Exercise data:
--

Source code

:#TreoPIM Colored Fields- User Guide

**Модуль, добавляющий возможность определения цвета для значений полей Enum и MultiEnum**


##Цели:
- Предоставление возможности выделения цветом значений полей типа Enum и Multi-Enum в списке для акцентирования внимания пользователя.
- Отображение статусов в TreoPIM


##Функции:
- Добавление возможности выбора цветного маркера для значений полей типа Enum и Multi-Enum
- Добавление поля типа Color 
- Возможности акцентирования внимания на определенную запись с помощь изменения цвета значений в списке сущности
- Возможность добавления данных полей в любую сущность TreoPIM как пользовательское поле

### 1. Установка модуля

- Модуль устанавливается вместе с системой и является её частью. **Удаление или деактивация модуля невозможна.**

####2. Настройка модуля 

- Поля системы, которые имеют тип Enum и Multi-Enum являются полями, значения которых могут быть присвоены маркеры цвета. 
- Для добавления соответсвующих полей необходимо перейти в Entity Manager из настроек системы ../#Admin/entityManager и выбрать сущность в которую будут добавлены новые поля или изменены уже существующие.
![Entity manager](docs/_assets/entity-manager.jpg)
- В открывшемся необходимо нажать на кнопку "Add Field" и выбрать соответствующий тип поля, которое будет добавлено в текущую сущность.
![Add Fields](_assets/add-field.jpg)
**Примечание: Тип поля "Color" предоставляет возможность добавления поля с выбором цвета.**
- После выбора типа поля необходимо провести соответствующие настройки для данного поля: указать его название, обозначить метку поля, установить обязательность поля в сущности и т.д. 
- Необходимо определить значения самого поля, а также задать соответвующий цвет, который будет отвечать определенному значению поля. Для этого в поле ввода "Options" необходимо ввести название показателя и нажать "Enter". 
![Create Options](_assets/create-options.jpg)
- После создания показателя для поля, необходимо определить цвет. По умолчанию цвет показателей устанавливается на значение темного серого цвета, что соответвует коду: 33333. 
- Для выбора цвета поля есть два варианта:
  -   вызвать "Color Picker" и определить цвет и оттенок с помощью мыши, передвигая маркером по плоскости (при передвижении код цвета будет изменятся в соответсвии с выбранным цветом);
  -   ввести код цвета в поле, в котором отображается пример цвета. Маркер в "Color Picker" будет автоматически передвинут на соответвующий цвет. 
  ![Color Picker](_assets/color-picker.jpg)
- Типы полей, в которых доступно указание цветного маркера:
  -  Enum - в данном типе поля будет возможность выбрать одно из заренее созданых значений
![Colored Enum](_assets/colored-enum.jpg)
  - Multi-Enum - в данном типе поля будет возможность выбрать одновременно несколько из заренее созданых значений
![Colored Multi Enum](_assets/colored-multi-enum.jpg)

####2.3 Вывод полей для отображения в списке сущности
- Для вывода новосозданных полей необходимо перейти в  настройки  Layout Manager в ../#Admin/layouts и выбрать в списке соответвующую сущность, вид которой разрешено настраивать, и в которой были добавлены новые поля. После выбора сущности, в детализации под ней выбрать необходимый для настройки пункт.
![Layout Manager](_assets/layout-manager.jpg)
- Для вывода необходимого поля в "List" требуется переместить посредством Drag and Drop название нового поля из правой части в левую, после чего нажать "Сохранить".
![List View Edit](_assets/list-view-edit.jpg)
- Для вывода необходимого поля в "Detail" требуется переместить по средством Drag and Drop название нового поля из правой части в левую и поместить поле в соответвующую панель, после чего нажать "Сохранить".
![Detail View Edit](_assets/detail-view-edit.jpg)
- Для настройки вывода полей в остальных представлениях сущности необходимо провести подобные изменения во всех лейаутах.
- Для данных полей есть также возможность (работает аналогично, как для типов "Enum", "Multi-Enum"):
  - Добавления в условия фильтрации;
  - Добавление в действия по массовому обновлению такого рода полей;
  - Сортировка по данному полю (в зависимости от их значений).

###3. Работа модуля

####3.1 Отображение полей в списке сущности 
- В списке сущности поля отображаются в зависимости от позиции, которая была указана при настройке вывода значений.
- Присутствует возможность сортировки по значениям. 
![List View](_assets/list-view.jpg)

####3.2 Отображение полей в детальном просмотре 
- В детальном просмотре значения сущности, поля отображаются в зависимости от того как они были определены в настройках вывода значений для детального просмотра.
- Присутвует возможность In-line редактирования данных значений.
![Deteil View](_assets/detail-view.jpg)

--

Exercise directions:
Only one number is expected: the count of lines above that contain the string "типе".

Written solution:
2